22     The fundamental question that a court asks itself when making a decision affecting a child is whether that decision will promote the welfare of the child. The concept of ‘welfare’ is not a narrow one: it has to be considered in the widest sense and is not to be measured by money or physical comfort only. The child’s moral and religious well-being must be taken into account and his relationships with his siblings and other relatives. It is important to maintain the ties of affection the child enjoys. (see Soon Peck Wah v Woon Che Che [1997] 3 SLR(R) 430).

23     The decision as to what is in the best interests of any particular child depends on the circumstances of the individual case and the individual child. However, this does not mean that that decision is a subjective one for the judge hearing the case. Rather, a number of relevant circumstances should be taken into account when arriving at a decision. The stability factor is but one such circumstance. Others include:

(a)     The need for both parents to have an involvement in the child’s life;

(b)     Which parent shows the greater concern for the child;

(c)     The maternal bond;

(d)     The child’s wishes; and

(e)     The desirability of keeping siblings together.

24     The degree to which any one factor or the other is to be given pre-eminence is not fixed but depends entirely on the facts of each case. Here, the mother stressed the need for both parents to have an involvement in the children’s lives. She emphasised that the strength of the maternal–child bond should not be weakened or destroyed.

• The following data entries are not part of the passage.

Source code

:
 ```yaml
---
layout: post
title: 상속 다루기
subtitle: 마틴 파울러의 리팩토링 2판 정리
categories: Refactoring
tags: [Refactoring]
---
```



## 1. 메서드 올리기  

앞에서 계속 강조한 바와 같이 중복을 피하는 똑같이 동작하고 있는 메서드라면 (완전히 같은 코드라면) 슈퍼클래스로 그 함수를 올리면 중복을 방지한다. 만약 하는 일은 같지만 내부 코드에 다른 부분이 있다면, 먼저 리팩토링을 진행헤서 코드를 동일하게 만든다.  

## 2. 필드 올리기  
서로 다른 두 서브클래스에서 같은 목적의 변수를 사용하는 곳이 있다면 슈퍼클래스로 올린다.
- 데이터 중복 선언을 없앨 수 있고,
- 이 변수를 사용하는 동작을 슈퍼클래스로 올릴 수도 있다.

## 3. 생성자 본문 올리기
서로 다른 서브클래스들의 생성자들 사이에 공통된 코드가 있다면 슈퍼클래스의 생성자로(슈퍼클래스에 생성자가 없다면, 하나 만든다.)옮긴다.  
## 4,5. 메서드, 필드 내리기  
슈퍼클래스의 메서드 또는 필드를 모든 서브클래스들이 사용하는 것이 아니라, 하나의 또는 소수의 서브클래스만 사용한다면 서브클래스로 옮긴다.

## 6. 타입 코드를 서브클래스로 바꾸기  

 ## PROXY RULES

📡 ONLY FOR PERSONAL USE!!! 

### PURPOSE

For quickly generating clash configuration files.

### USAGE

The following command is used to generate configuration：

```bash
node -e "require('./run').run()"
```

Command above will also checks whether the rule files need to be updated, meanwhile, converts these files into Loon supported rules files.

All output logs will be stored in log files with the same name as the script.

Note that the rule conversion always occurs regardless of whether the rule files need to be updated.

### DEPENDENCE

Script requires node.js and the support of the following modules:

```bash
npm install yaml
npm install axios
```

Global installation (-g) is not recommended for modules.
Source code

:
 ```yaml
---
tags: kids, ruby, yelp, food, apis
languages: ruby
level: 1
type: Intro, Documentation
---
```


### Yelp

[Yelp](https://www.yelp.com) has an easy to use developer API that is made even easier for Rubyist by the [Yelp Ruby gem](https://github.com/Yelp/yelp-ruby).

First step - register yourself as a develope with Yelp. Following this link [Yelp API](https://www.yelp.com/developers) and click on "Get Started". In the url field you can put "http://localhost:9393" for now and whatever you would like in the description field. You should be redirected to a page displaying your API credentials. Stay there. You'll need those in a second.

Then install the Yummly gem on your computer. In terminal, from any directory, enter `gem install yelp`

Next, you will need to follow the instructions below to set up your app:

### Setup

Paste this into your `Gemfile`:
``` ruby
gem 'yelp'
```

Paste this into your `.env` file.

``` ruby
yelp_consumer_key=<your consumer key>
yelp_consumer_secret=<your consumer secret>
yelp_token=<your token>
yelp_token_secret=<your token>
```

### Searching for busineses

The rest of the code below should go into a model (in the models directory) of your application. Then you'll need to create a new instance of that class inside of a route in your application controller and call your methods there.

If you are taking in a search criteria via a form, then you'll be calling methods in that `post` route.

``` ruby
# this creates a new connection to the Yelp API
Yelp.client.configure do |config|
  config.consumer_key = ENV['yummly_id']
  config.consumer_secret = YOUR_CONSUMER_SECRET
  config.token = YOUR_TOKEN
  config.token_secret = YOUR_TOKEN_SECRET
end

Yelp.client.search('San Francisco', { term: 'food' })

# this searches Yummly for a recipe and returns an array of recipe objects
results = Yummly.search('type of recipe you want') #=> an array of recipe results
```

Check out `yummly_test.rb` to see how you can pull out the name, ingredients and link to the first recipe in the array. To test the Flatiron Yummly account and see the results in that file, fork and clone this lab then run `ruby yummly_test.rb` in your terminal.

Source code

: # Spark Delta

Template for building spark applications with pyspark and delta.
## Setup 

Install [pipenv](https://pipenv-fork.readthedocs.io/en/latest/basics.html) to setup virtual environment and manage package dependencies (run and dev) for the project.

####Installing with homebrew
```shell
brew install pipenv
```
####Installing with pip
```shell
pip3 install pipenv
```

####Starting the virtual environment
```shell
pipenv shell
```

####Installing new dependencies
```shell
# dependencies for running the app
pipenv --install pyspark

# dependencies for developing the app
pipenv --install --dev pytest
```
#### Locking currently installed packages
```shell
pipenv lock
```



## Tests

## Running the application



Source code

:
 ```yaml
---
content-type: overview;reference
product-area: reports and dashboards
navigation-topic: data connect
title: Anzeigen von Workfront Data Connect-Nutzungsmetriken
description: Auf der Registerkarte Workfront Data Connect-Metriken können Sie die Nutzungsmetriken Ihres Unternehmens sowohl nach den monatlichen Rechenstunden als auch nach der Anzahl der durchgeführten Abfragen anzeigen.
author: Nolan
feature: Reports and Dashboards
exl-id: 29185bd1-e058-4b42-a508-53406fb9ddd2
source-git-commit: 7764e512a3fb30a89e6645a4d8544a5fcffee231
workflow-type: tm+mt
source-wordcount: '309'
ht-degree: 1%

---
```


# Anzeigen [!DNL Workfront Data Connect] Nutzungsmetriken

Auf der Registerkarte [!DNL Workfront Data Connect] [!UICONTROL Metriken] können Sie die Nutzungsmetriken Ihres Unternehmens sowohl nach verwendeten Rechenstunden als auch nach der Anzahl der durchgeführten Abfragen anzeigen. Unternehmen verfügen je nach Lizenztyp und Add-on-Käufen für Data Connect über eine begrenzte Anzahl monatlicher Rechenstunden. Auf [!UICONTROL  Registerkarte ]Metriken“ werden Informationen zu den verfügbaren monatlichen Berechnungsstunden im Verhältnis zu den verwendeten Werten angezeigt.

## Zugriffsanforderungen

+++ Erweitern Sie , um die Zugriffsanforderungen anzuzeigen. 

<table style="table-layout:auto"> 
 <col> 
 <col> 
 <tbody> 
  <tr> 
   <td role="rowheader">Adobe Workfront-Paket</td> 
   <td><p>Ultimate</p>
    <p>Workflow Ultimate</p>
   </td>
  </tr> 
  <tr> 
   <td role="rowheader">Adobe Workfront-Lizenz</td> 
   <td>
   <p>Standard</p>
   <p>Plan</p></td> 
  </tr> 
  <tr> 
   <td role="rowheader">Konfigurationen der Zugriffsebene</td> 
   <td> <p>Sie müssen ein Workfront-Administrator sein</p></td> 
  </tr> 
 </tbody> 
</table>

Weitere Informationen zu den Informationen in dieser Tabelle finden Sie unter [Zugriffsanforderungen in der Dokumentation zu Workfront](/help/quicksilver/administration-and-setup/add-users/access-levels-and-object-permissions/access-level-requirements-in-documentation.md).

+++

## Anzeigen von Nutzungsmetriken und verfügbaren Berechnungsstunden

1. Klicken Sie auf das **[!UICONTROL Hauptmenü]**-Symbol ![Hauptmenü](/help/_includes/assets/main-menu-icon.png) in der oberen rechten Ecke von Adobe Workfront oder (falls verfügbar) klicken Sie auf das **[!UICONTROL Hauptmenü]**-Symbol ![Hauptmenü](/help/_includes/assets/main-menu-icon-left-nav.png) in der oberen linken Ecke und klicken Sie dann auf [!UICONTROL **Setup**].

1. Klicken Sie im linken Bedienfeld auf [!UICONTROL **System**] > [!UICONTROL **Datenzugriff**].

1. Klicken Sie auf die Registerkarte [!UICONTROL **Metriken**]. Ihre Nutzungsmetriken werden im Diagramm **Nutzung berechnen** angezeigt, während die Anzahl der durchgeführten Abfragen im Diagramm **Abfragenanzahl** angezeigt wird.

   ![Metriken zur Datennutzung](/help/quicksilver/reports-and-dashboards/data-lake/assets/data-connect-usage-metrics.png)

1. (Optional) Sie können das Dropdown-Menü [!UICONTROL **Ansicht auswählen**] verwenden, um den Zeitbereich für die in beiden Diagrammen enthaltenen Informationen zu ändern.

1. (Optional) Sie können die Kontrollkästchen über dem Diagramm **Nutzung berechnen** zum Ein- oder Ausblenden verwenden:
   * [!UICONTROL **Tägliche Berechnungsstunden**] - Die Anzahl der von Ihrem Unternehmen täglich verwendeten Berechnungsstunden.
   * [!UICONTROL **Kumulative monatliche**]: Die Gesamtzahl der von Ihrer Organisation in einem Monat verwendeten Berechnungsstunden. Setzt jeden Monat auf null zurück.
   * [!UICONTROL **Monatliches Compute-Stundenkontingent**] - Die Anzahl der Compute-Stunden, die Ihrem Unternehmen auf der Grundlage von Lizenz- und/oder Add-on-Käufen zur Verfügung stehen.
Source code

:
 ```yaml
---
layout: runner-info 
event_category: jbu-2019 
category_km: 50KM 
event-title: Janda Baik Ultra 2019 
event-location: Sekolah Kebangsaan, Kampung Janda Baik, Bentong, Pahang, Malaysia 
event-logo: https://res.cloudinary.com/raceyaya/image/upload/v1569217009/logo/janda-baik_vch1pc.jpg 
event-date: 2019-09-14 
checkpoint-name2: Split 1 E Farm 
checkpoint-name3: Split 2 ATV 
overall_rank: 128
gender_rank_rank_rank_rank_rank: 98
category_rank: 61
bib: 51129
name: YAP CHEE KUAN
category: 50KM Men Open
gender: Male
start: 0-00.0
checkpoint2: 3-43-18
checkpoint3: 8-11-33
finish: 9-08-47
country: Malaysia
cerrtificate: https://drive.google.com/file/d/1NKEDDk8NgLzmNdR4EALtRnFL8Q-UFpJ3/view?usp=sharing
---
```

25     The mother argued that allowing children to have “genuine” access to both parents in a non-hostile environment would enable them to bond with their parents and flourish emotionally. This type of access is necessary to preserve and maintain the ties of affection between the child and the non-custodial parent and it is an important part of the welfare principle. The courts have observed that a child who understands that both his parents have custody of him and continue to be involved in his life is likely to feel more secure and that the same surely applies to access orders as well (see BG v BF [2007] 3 SLR(R) 233 at [13]). In the same judgment, Andrew Ang J noted that as far as possible, “a child should be allowed to interact with both parents, so that despite the breakdown in relations between the parents, he is assured, to the greatest extent possible, of a normal family life with two parents”.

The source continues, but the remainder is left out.